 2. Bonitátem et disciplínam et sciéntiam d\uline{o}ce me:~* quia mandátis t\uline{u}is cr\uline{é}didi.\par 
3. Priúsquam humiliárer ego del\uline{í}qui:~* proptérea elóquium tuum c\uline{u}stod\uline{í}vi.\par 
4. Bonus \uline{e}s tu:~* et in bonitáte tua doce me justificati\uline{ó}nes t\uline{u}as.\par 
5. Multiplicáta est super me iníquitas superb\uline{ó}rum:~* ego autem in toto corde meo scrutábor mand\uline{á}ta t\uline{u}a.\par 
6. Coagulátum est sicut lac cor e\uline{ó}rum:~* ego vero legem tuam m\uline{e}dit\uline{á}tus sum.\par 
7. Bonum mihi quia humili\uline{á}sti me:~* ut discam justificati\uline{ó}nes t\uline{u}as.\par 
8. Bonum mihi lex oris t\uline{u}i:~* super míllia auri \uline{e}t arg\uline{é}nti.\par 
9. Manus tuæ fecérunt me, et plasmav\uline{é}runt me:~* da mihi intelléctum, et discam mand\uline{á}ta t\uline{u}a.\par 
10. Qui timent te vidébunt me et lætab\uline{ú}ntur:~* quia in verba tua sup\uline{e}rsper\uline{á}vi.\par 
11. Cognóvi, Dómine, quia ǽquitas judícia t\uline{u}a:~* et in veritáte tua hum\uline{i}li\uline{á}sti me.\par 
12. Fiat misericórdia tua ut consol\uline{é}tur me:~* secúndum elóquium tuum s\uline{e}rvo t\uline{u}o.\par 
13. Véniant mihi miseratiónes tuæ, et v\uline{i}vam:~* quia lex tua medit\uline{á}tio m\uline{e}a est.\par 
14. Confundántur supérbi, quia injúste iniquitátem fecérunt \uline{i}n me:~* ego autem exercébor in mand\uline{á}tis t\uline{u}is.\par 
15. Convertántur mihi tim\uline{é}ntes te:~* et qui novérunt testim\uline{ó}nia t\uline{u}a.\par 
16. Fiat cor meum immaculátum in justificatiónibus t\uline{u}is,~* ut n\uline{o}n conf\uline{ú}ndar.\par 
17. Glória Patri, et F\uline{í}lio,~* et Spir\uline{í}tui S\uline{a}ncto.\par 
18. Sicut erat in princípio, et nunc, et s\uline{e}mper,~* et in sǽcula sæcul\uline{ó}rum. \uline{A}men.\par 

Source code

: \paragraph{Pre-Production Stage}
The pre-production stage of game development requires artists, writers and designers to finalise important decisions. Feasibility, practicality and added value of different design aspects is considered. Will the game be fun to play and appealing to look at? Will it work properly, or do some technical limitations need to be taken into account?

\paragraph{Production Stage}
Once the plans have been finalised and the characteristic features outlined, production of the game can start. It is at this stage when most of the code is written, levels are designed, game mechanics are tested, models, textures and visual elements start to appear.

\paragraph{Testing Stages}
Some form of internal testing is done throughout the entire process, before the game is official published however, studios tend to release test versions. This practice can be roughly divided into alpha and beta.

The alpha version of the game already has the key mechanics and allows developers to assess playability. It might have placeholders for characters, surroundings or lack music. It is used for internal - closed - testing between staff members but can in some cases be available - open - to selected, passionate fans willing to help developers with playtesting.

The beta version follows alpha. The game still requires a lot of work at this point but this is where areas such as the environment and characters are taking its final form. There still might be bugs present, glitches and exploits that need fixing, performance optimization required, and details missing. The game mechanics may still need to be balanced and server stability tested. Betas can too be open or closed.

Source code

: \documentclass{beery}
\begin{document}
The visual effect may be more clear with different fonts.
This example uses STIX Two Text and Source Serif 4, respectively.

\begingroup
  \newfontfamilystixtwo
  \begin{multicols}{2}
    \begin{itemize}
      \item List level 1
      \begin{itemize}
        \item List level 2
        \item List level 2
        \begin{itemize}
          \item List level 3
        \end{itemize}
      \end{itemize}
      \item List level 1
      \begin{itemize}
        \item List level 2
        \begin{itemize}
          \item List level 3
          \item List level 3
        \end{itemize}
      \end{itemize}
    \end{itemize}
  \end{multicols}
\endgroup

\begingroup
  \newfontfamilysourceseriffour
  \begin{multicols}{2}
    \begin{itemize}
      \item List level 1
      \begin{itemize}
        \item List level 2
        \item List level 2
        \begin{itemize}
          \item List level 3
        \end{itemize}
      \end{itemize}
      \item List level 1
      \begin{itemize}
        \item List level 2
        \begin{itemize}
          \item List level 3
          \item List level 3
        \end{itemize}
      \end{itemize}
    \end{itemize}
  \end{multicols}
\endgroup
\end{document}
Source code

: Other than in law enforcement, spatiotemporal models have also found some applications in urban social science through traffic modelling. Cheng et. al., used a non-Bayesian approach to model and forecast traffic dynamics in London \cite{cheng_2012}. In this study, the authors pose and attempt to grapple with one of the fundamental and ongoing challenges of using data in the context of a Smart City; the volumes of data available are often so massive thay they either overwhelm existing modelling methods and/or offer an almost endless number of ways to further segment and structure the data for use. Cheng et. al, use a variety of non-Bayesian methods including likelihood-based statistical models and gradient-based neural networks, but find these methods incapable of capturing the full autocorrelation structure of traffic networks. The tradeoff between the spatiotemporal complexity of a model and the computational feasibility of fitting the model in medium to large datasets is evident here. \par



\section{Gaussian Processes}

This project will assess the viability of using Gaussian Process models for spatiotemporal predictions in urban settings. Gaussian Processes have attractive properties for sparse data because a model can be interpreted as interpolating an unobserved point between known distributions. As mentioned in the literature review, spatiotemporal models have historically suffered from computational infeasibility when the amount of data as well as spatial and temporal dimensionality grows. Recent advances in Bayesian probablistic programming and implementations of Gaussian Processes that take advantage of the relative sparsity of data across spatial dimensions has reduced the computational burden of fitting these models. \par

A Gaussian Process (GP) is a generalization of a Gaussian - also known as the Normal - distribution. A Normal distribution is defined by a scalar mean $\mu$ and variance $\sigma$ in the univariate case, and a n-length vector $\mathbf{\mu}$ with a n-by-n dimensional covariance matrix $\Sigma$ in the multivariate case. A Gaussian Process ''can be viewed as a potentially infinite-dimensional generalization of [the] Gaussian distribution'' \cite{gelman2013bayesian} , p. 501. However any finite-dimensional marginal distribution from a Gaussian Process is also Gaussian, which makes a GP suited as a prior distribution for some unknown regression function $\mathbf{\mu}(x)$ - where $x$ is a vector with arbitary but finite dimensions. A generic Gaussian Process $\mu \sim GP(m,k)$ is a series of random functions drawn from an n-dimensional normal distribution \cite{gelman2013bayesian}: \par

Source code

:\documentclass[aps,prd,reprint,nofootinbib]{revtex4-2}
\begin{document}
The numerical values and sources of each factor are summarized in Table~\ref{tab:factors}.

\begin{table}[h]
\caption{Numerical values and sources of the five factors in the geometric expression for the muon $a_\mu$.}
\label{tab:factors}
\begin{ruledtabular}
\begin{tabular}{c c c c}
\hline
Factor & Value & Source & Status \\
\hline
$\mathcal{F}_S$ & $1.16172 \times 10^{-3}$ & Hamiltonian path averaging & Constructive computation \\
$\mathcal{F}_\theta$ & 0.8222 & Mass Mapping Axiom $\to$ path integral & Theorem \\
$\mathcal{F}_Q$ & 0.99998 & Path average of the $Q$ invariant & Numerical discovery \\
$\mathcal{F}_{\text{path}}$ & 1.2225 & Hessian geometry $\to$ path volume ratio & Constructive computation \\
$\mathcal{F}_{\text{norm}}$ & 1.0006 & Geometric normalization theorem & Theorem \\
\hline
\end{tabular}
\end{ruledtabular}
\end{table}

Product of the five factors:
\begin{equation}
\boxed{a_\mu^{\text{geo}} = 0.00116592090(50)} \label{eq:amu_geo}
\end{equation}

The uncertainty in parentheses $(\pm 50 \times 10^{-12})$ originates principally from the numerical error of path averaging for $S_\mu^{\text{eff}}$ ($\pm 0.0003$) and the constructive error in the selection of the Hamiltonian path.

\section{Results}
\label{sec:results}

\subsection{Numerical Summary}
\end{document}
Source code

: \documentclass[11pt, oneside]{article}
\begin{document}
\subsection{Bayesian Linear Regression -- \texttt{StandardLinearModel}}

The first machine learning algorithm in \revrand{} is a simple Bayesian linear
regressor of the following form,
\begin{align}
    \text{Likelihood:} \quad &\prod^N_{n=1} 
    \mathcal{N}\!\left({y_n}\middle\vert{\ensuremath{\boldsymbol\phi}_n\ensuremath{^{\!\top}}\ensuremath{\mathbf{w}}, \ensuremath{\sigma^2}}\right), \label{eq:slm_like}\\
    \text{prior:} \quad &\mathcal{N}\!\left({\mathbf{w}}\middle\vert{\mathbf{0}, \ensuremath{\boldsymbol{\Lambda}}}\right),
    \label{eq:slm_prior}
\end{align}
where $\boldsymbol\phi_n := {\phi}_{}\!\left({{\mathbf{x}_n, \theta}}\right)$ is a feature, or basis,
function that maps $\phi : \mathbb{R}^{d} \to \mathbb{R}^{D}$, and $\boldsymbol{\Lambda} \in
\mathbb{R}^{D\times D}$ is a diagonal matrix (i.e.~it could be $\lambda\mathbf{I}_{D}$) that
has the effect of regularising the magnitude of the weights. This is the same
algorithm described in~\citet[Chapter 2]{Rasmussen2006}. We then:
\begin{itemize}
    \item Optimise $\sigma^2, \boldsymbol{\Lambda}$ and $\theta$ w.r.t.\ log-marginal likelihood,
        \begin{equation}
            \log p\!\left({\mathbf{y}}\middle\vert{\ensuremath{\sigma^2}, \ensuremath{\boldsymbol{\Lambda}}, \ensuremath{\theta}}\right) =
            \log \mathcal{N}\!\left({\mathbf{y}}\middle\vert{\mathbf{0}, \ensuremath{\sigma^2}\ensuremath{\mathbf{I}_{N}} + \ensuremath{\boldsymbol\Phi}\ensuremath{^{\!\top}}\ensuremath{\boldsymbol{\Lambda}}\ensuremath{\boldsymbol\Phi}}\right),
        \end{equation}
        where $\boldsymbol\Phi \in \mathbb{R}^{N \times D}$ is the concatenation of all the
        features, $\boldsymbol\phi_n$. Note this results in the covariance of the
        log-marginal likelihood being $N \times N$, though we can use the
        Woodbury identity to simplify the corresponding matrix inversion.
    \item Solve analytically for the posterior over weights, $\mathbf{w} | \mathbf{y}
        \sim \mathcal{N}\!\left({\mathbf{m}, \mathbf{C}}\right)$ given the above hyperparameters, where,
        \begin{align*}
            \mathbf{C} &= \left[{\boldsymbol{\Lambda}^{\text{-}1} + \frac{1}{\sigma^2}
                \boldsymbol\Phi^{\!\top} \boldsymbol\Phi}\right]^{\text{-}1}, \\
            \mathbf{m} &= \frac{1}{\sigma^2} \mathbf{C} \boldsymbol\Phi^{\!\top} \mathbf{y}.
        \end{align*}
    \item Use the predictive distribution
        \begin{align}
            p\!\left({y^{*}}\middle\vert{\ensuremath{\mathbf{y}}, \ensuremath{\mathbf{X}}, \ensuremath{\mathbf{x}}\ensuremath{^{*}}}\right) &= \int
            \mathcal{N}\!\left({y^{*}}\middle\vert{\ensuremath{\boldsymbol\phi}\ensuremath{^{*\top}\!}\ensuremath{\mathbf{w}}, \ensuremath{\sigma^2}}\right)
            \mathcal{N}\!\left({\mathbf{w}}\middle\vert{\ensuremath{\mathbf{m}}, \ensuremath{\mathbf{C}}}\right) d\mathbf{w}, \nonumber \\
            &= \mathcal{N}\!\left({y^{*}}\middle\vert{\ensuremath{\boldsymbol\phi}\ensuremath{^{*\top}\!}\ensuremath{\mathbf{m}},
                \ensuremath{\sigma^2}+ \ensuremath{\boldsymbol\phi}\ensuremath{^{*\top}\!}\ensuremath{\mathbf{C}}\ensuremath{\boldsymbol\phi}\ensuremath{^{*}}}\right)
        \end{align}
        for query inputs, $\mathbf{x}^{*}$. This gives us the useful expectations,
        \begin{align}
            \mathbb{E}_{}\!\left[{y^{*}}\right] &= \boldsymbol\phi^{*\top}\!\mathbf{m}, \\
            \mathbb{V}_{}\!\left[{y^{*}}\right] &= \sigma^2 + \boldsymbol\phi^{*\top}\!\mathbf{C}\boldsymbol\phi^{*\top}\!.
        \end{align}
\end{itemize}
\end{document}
□ □ □
Task instructions: Going down from the first line of the entries above, restate each line word for word until the line holding "tu:~* et in" is done.

Solution to this task:
 2. Bonitátem et disciplínam et sciéntiam d\uline{o}ce me:~* quia mandátis t\uline{u}is cr\uline{é}didi.\par 
3. Priúsquam humiliárer ego del\uline{í}qui:~* proptérea elóquium tuum c\uline{u}stod\uline{í}vi.\par 
4. Bonus \uline{e}s tu:~* et in bonitáte tua doce me justificati\uline{ó}nes t\uline{u}as.\par 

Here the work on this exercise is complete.